Maria and Dante are two of the many special people Tom and I have met and connected with through our travels. They live near Greci, a town between Naples and Bari, where my grandfather was born. They've invited us to dinner at their home twice. In my kitchen is a ceramic pitcher made by a local potter, a gift from Maria.
|Rita and Pino in Greci|
|Letizia Mattiacci in Assisi|
Further away, in the hills above the Northern Italian town of Assisi, Letizia Mattiacci runs a bed and breakfast and cooking school called Alla Madonna del Piatto. We met while I was working on stories for the Seattle Times. Tom and I visited, had a wonderful time and I wrote a little piece that helped her business take off. Since then, she's published a cookbook, is working on another, and has expanded her business in all sorts of creative ways.

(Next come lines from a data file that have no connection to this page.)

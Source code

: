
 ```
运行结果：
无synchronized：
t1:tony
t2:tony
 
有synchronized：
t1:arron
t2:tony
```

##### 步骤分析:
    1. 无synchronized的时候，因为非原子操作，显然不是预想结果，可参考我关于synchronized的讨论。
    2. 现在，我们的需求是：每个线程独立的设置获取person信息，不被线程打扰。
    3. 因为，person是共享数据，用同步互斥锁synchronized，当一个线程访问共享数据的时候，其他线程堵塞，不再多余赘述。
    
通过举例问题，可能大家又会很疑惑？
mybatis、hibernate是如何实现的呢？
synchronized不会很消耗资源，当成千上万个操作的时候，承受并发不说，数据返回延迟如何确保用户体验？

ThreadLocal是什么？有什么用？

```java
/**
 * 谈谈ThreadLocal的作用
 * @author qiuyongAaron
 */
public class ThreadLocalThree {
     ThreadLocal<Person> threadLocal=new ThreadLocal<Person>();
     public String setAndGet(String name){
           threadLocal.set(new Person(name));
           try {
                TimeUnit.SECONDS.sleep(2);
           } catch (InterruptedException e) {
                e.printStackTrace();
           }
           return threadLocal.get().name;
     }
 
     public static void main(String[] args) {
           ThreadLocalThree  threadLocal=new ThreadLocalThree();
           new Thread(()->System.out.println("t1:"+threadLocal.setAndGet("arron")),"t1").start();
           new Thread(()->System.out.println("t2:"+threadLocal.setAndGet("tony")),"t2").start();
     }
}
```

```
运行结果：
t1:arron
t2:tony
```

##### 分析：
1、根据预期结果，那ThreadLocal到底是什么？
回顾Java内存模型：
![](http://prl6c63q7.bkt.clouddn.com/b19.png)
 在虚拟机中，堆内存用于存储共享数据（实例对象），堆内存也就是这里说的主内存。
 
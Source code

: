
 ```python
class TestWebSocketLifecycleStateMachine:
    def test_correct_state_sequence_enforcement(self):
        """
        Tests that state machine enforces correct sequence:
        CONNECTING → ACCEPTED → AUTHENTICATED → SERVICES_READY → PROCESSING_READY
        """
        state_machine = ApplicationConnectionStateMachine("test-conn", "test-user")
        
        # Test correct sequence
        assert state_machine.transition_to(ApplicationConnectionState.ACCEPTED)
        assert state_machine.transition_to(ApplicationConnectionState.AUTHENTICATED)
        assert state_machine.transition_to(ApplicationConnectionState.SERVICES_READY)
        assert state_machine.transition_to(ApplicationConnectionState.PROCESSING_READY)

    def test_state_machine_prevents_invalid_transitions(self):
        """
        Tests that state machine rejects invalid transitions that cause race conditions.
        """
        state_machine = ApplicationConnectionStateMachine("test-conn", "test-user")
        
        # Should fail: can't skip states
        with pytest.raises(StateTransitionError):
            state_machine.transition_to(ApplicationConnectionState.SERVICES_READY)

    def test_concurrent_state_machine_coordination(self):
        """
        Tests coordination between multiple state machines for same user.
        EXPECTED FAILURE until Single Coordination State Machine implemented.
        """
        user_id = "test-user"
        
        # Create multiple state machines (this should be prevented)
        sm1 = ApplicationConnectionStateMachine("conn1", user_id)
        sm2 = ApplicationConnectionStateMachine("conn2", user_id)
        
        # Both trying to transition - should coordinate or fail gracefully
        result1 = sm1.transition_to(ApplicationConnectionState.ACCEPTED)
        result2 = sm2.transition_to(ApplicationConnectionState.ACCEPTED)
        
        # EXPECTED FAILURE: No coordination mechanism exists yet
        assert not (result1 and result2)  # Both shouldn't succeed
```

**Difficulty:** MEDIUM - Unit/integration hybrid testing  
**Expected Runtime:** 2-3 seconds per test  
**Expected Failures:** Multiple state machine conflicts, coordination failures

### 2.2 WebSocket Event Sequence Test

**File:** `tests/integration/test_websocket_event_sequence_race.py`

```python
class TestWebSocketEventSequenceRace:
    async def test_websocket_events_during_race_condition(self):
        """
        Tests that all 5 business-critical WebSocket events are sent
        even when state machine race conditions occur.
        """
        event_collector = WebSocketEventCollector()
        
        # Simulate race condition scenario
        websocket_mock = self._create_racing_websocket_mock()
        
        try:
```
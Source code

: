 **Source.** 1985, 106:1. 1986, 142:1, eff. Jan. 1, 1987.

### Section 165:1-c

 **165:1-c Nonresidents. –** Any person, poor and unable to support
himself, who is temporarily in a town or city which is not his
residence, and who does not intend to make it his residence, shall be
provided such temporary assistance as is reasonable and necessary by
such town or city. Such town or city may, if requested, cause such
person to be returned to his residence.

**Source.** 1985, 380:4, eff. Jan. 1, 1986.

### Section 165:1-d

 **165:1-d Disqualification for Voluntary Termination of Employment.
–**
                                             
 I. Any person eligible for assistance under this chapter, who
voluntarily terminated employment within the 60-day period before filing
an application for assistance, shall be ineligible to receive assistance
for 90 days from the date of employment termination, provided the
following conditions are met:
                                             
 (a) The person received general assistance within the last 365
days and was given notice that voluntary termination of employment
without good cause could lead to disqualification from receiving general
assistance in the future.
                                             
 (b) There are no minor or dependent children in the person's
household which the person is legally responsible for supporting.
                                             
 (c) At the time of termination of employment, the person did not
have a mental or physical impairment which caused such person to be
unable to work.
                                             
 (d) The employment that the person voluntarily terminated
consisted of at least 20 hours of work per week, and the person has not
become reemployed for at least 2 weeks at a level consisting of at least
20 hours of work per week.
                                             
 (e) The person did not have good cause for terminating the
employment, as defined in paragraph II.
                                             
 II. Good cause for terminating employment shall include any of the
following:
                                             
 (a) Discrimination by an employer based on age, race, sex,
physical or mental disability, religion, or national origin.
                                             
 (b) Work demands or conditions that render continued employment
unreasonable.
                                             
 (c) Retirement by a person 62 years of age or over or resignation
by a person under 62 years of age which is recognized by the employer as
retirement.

All's quiet there now. No guests. No students. Instead of teaching classes, she's posting pictures about what she's cooking for dinner, and inspiring her followers, such as the two 80+year-olds in the U.S., who wrote saying they made an excellent pasta puttanesca from her cookbook while staying in their apartment and avoiding crowds.
In the town of Lijiang in China's Yunnan province, our friend Lily Zhang doesn't expect business for her ecotourism company to bounce back anytime soon.
Lily arranged a memorable two-day excursion for us to a remote village that could be reached only by walking more than a mile down a steep hill. The locals harvested pumpkins which they stored in huge piles. We overnighted in a homestay Lily booked for us, and ate pumpkins for breakfast, lunch and dinner.
The good news for Lily is that Lijiang and the surrounding area were largely unaffected by the virus. That means she and others can go out again. She's been posting pictures of beautiful spring days, ideal for bike rides and hikes, but the reality is "all tours were cancelled," she wrote. And since Lijiang is a tourist town, "It's almost impossible for us to find another job to do."
As I finish unraveling our immediate travel plans, and think about where we might go in the future, my thoughts go not only to places, but people. As we all plan ahead, it will be important to focus on ways to support local entrepreneurs - here and abroad.
Our own first forays will likely be local, partly because we want to help restart business here in the Northwest and because we live in a spectacular part of the country filled with natural beauty and vibrant towns and cities.
|Mexico City Greeter Oskar with a churro seller|
|Our Cairo dinner hostess Reham|
I'm not much on organized tours, but if I were to consider one, I'd pick a company that supports small businesses - hotels, restaurants, tour guides, and hosts such as Lily and Letizia. Rick Steves had made a mission out of this with his dozens of European tours that emphasize local connections. He's suspended his trips for now, but when things change, I encourage you to look into the experiences he offers.
Letizia in Assisi writes often on her Facebook page about the need to support small businesses by booking directly with them rather than through a third-party booking site. I plan to redouble my efforts to do this, and encourage small inns and and bed and breakfasts to make direct booking as seamless as possible.
There are so many ways we as travelers can support the people in the countries we visit. So let's all use this time not only to plan future travel, but to think hard about about ways we can help the locals, and at the same time, create some wonderful travel memories.